Generation Y is Unlikely to Outdo Parents Financially
As if us Gen Y-ers need another reason to be depressed about our economic futures.
According to The Chicago Sun-Times, our generation is the first generation in 100 years that is “unlikely” to do better than our parents financially.
As the article explains, the recession, a poor job market and low wages have added to our burden of student loans and credit card debt—not to mention the siren song of ever-improving hi-tech gadgets. All of these things have caused us as a whole to sink deeper in debt.
As The Sun-Times details, Generation Y-ers have “high, unrealistic goals” and “many don’t manage money very well.”
Graduating with an average of $23,300 worth of student loan debt and little job security, though, has apparently given us a much needed dose of reality.
Well, thanks for that helpful advice, Sun-Times.As a Gen Y-er, I have to say that, unlike the individuals The Sun-Times seems to be talking about, neither I or nor my friends have any illusions about our financial state.
We’re more than aware of our debts and many of them, like student loans, are beyond our control. Tuition and housing costs have been raised in response to raises in the cost of living, the addition of new technology and the addition of new buildings on campus.
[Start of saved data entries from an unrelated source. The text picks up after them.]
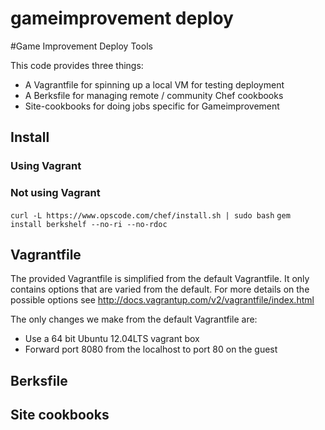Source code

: gameimprovement deploy
======================

#Game Improvement Deploy Tools

This code provides three things:

* A Vagrantfile for spinning up a local VM for testing deployment
* A Berksfile for managing remote / community Chef cookbooks
* Site-cookbooks for doing jobs specific for Gameimprovement


## Install

### Using Vagrant 


### Not using Vagrant
`curl -L https://www.opscode.com/chef/install.sh | sudo bash`
`gem install berkshelf --no-ri --no-rdoc`

## Vagrantfile

The provided Vagrantfile is simplified from the default Vagrantfile. It only
contains options that are varied from the default.  For more details on the
possible options see http://docs.vagrantup.com/v2/vagrantfile/index.html

The only changes we make from the default Vagrantfile are:

* Use a 64 bit Ubuntu 12.04LTS vagrant box
* Forward port 8080 from the localhost to port 80 on the guest

## Berksfile

## Site cookbooks

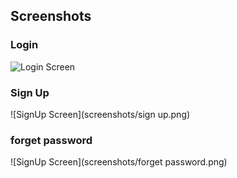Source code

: ## Screenshots

### Login 
![Login Screen](screenshots/login.png)

### Sign Up

![SignUp Screen](screenshots/sign up.png)

### forget password

![SignUp Screen](screenshots/forget password.png)


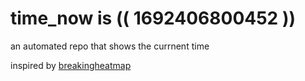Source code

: # time_now is (( 1692406800452 ))

an automated repo that shows the currnent time

inspired by [breakingheatmap](https://github.com/breakingheatmap/breakingheatmap)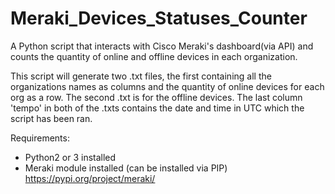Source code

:# Meraki_Devices_Statuses_Counter
A Python script that interacts with Cisco Meraki's dashboard(via API) and counts the quantity of online and offline devices in each organization.

This script will generate two .txt files, the first containing all the organizations names as columns and the quantity of online devices for each org as a row. The second .txt is for the offline devices. The last column 'tempo' in both of the .txts contains the date and time in UTC which the script has been ran.

Requirements:
- Python2 or 3 installed
- Meraki module installed (can be installed via PIP) https://pypi.org/project/meraki/
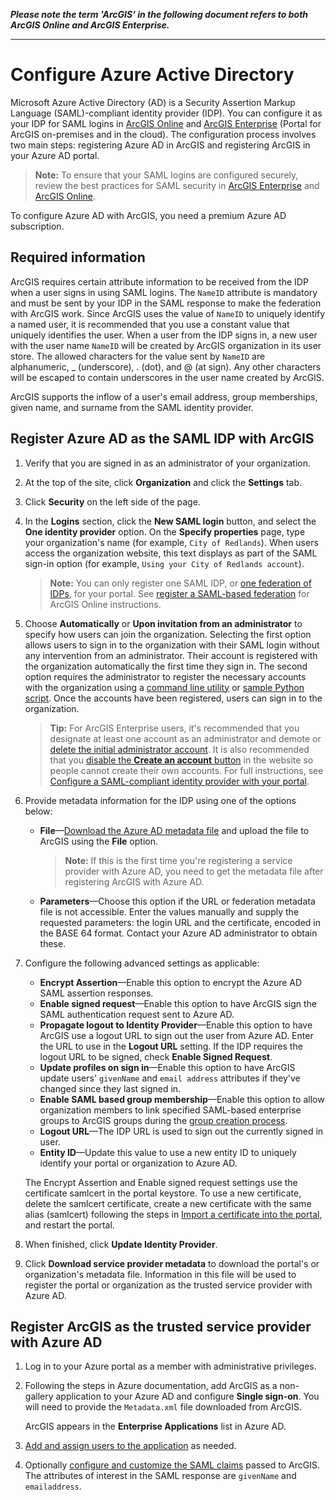 **_Please note the term 'ArcGIS' in the following document refers to both ArcGIS Online and ArcGIS Enterprise._**

----


# Configure Azure Active Directory

Microsoft Azure Active Directory (AD) is a Security Assertion Markup Language (SAML)-compliant identity provider (IDP). You can configure it as your IDP for SAML logins in [ArcGIS Online](https://doc.arcgis.com/en/arcgis-online/administer/saml-logins.htm) and [ArcGIS Enterprise](https://enterprise.arcgis.com/en/portal/latest/administer/windows/configuring-a-saml-compliant-identity-provider-with-your-portal.htm) (Portal for ArcGIS on-premises and in the cloud). The configuration process involves two main steps: registering Azure AD in ArcGIS and registering ArcGIS in your Azure AD portal.

> **Note:** To ensure that your SAML logins are configured securely, review the best practices for SAML security in [ArcGIS Enterprise](https://enterprise.arcgis.com/en/portal/latest/administer/windows/configuring-a-saml-compliant-identity-provider-with-your-portal.htm#ESRI_SECTION1_E8C7F86C02A04A778878B1327C633B36) and [ArcGIS Online](https://doc.arcgis.com/en/arcgis-online/administer/saml-logins.htm#ESRI_SECTION1_E8C7F86C02A04A778878B1327C633B36).

To configure Azure AD with ArcGIS, you need a premium Azure AD subscription.

## Required information

ArcGIS requires certain attribute information to be received from the IDP when a user signs in using SAML logins. The `NameID` attribute is mandatory and must be sent by your IDP in the SAML response to make the federation with ArcGIS work. Since ArcGIS uses the value of `NameID` to uniquely identify a named user, it is recommended that you use a constant value that uniquely identifies the user. When a user from the IDP signs in, a new user with the user name `NameID` will be created by ArcGIS organization in its user store. The allowed characters for the value sent by `NameID` are alphanumeric, _ (underscore), . (dot), and @ (at sign). Any other characters will be escaped to contain underscores in the user name created by ArcGIS.

ArcGIS supports the inflow of a user's email address, group memberships, given name, and surname from the SAML identity provider.

## Register Azure AD as the SAML IDP with ArcGIS

1. Verify that you are signed in as an administrator of your organization.

2. At the top of the site, click **Organization** and click the **Settings** tab.

3. Click **Security** on the left side of the page.

4. In the **Logins** section, click the **New SAML login** button, and select the **One identity provider** option. On the **Specify properties** page, type your organization's name (for example, `City of Redlands`). When users access the organization website, this text displays as part of the SAML sign-in option (for example, `Using your City of Redlands account`).

   > **Note:** You can only register one SAML IDP, or [one federation of IDPs](https://enterprise.arcgis.com/en/portal/latest/administer/windows/configure-a-federation-of-identity-providers.htm), for your portal. See [register a SAML-based federation](https://doc.arcgis.com/en/arcgis-online/administer/saml-logins.htm#ESRI_STEP_BD2FE74A6D9D41D88499035A69801EE6) for ArcGIS Online instructions.

5. Choose **Automatically** or **Upon invitation from an administrator** to specify how users can join the organization. Selecting the first option allows users to sign in to the organization with their SAML login without any intervention from an administrator. Their account is registered with the organization automatically the first time they sign in. The second option requires the administrator to register the necessary accounts with the organization using a [command line utility](https://enterprise.arcgis.com/en/portal/latest/administer/windows/add-members-to-your-portal.htm#ESRI_SECTION1_29AF645AF75140698CA9879C3E059D39) or [sample Python script](https://enterprise.arcgis.com/en/portal/latest/administer/windows/example-add-members-to-the-portal.htm). Once the accounts have been registered, users can sign in to the organization.

   > **Tip:** For ArcGIS Enterprise users, it's recommended that you designate at least one account as an administrator and demote or [delete the initial administrator account](https://enterprise.arcgis.com/en/portal/latest/administer/windows/about-the-initial-administrator-account.htm). It is also recommended that you [disable the **Create an account** button](https://enterprise.arcgis.com/en/portal/latest/administer/windows/add-members-to-your-portal.htm#ESRI_SECTION2_2D990320EC354A559A7081CF91709894) in the  website so people cannot create their own accounts. For full instructions, see [Configure a SAML-compliant identity provider with your portal](https://enterprise.arcgis.com/en/portal/latest/administer/windows/configuring-a-saml-compliant-identity-provider-with-your-portal.htm#ESRI_SECTION1_65AC88E72E2B4CFBBBC061311F9B4EA4).

6. Provide metadata information for the IDP using one of the options below:
   - **File**—[Download the Azure AD metadata file](https://docs.microsoft.com/en-us/azure/active-directory/develop/single-sign-on-saml-protocol#download-the-azure-ad-metadata-or-certificate) and upload the file to ArcGIS using the **File** option.

     > **Note:** If this is the first time you're registering a service provider with Azure AD, you need to get the metadata file after registering ArcGIS with Azure AD.
    
   - **Parameters**—Choose this option if the URL or federation metadata file is not accessible. Enter the values manually and supply the requested parameters: the login URL and the certificate, encoded in the BASE 64 format. Contact your Azure AD administrator to obtain these.

7. Configure the following advanced settings as applicable:
   - **Encrypt Assertion**—Enable this option to encrypt the Azure AD SAML assertion responses.
   - **Enable signed request**—Enable this option to have ArcGIS sign the SAML authentication request sent to Azure AD.
   - **Propagate logout to Identity Provider**—Enable this option to have ArcGIS use a logout URL to sign out the user from Azure AD. Enter the URL to use in the **Logout URL** setting. If the IDP requires the logout URL to be signed, check **Enable Signed Request**.
   - **Update profiles on sign in**—Enable this option to have ArcGIS update users' `givenName` and `email address` attributes if they've changed since they last signed in.
   - **Enable SAML based group membership**—Enable this option to allow organization members to link specified SAML-based enterprise groups to ArcGIS groups during the [group creation process](https://enterprise.arcgis.com/en/portal/latest/administer/windows/create-groups.htm).
   - **Logout URL**—The IDP URL is used to sign out the currently signed in user.
   - **Entity ID**—Update this value to use a new entity ID to uniquely identify your portal or organization to Azure AD.

   The Encrypt Assertion and Enable signed request settings use the certificate samlcert in the portal keystore. To use a new certificate, delete the samlcert certificate, create a new certificate with the same alias (samlcert) following the steps in [Import a certificate into the portal](https://enterprise.arcgis.com/en/portal/latest/administer/windows/import-a-certificate-into-the-portal.htm), and restart the portal.
  
8. When finished, click **Update Identity Provider**.

9. Click **Download service provider metadata** to download the portal's or organization's metadata file. Information in this file will be used to register the portal or organization as the trusted service provider with Azure AD.

## Register ArcGIS as the trusted service provider with Azure AD

1. Log in to your Azure portal as a member with administrative privileges.

2. Following the steps in Azure documentation, add ArcGIS as a non-gallery application to your Azure AD and configure **Single sign-on**. You will need to provide the `Metadata.xml` file downloaded from ArcGIS.

   ArcGIS appears in the **Enterprise Applications** list in Azure AD. 

3. [Add and assign users to the application](https://docs.microsoft.com/en-us/azure/active-directory/develop/single-sign-on-saml-protocol#assign-users-to-the-application) as needed.

4. Optionally [configure and customize the SAML claims](https://docs.microsoft.com/en-us/azure/active-directory/develop/active-directory-saml-claims-customization) passed to ArcGIS. The attributes of interest in the SAML response are `givenName` and `emailaddress`.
We also know our bills and our living expenses, and, as a result, have made sacrifices in other areas of our lives to make sure that our debt doesn’t get any more out of hand. And most of us have been working since we were 16-years-old, if not before.
We have a work ethic and an awareness of the financial woes at hand, even if our counterparts on shows like “Jersey Shore” suggest otherwise. I’m pretty sure that there are very few Gen Y-ers who don’t make more than Snooki.
In short, yes, we know the mess we’re in, and yes, we’re working to rectify it—even if you’re only just covering it now, Sun-Times.
We are not, however, going to cry about it.